So I'm home alone with a baby??
Wow, this is sketchy as helll
Have I already said that my boyfriend may or may not be bullet proof?
*laughs hysterically cuz I used to think I was wicked talented*
Come on, don't start shit. we like here.
Pls go away for a few more hours?
This is why we don't make friends, Kass.
I suck at life, Paige. Fo real 😂😂😂
Should I post my 12 am over sharing writing?
JOKES. I don't care and I'm gonna post them anyway.
Sometimes each breath slams into my lungs, like each muscular sacks of air is a locker room, filled with teenage boys having a towel whipping contest. These days, all I want is for the towel fight to go away. Even if it means that there's nothing going on there at all. Other days, breathing isn't even labor. In fact, it's almost energizing. These days, it's not even a worry to breathe. Each breath is a reminder that I'm alive and I feel and nothing can ever stop me. I pray that eventually those days will become a consistent. It will be easy and energizing to breath. But right now, more days than any, I'm in the middle. Each breath is a gentle labor, not fantastic and not beautiful. There's never been anything beautiful about this. It's just simple breaths. But with each breath, there's a reason. Him. I promised him I would never leave. I promised you. And I'd rather have welts inside my lungs from each whip of the towel than to know I hurt you. To know how lost you are. You are my reason to breathe on the bad days. You are the reason I can breathe so freely on the good. You are the reason air still fills my lungs, and the reason I'm not begging it to stop.

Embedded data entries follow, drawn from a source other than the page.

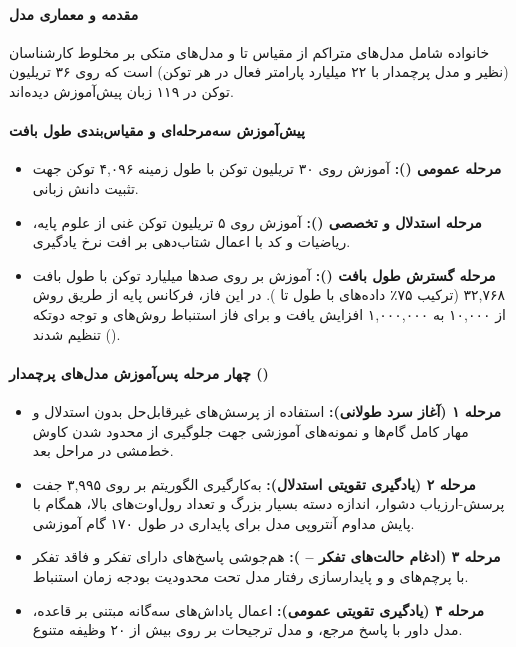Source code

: \item {}

\paragraph*{مقدمه و معماری مدل}
خانواده  \cite{qwen2025qwen3} شامل مدل‌های متراکم از مقیاس  تا  و مدل‌های متکی بر مخلوط کارشناسان (نظیر  و مدل پرچمدار  با ۲۲ میلیارد پارامتر فعال در هر توکن) است که روی ۳۶ تریلیون توکن در ۱۱۹ زبان پیش‌آموزش دیده‌اند.

\paragraph*{پیش‌آموزش سه‌مرحله‌ای و مقیاس‌بندی طول بافت}
\begin{itemize}
    \item \textbf{مرحله عمومی ():} آموزش روی ۳۰ تریلیون توکن با طول زمینه ۴,۰۹۶ توکن جهت تثبیت دانش زبانی.
    \item \textbf{مرحله استدلال و تخصصی ():} آموزش روی ۵ تریلیون توکن غنی از علوم پایه، ریاضیات و کد با اعمال شتاب‌دهی بر افت نرخ یادگیری.
    \item \textbf{مرحله گسترش طول بافت ():} آموزش بر روی صدها میلیارد توکن با طول بافت ۳۲,۷۶۸ (ترکیب ۷۵٪ داده‌های با طول  تا ). در این فاز، فرکانس پایه  از طریق روش  از ۱۰,۰۰۰ به ۱,۰۰۰,۰۰۰ افزایش یافت و برای فاز استنباط روش‌های  و توجه دوتکه () تنظیم شدند.
\end{itemize}

\paragraph*{چهار مرحله پس‌آموزش مدل‌های پرچمدار ()}
\begin{itemize}
    \item \textbf{مرحله ۱ (آغاز سرد  طولانی):} استفاده از پرسش‌های غیرقابل‌حل بدون استدلال و مهار کامل گام‌ها و نمونه‌های آموزشی جهت جلوگیری از محدود شدن کاوش خط‌مشی در مراحل بعد.
    \item \textbf{مرحله ۲ (یادگیری تقویتی استدلال):} به‌کارگیری الگوریتم  بر روی ۳,۹۹۵ جفت پرسش-ارزیاب دشوار، اندازه دسته بسیار بزرگ و تعداد رول‌اوت‌های بالا، همگام با پایش مداوم آنتروپی مدل برای پایداری در طول ۱۷۰ گام آموزشی.
    \item \textbf{مرحله ۳ (ادغام حالت‌های تفکر -- ):} هم‌جوشی پاسخ‌های دارای تفکر و فاقد تفکر با پرچم‌های  و  و پایدارسازی رفتار مدل تحت محدودیت بودجه زمان استنباط.
    \item \textbf{مرحله ۴ (یادگیری تقویتی عمومی):} اعمال پاداش‌های سه‌گانه مبتنی بر قاعده، مدل داور با پاسخ مرجع، و مدل ترجیحات بر روی بیش از ۲۰ وظیفه متنوع.
\end{itemize}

These are both like super depression and super uplifting but every single one just happens to have more of one vibe or the other 😂😂
"But what's on your mind?"
Me? I know. I talk about myself too much anyway and I've said to much about how I feel, but I think that's a loaded question. Are you seeking the whole truth not just the shadow of it that tumbles of my lips?
What's on my mind?
I'm desperately confused. Confused and terrified for the moments when things change. Answer me this, what happens when we change?
What's on my mind?
I don't think you really understand how complex and contradicting my mind really is. Because my confidence is a mess of a beautiful ugly girl, who is articulate with words she doesn't even understand. I'm a girl who's terrified of failure and wants to work to succeed but can't even get out of bed in the morning.
What's on my mind?
Him. He's been on my mind for two years. He takes my human paradox of myself and the Rubik's cube that is my mind and he used a gentle touch, and a close precision, solving the paradox.
What's on my mind?
What happens when he gets the Rubik's cube solved just enough to realize that some colors only have 8 instead of 9 and my mind can't be solved?
What's on my mind?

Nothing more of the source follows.